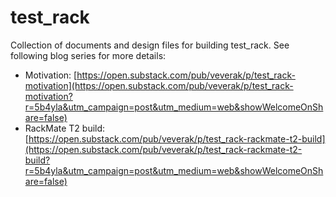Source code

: # test_rack

Collection of documents and design files for building test_rack.
See following blog series for more details:
 - Motivation: [https://open.substack.com/pub/veverak/p/test_rack-motivation](https://open.substack.com/pub/veverak/p/test_rack-motivation?r=5b4yla&utm_campaign=post&utm_medium=web&showWelcomeOnShare=false)
 - RackMate T2 build: [https://open.substack.com/pub/veverak/p/test_rack-rackmate-t2-build](https://open.substack.com/pub/veverak/p/test_rack-rackmate-t2-build?r=5b4yla&utm_campaign=post&utm_medium=web&showWelcomeOnShare=false)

-------------------------

◆ **WORK INSTRUCTIONS**:
Please give the entries above again exactly as written, leaving out any pictures.

◆ **SOLUTION**:
Source code

: # test_rack

Collection of documents and design files for building test_rack.
See following blog series for more details:
 - Motivation: [https://open.substack.com/pub/veverak/p/test_rack-motivation](https://open.substack.com/pub/veverak/p/test_rack-motivation?r=5b4yla&utm_campaign=post&utm_medium=web&showWelcomeOnShare=false)
 - RackMate T2 build: [https://open.substack.com/pub/veverak/p/test_rack-rackmate-t2-build](https://open.substack.com/pub/veverak/p/test_rack-rackmate-t2-build?r=5b4yla&utm_campaign=post&utm_medium=web&showWelcomeOnShare=false)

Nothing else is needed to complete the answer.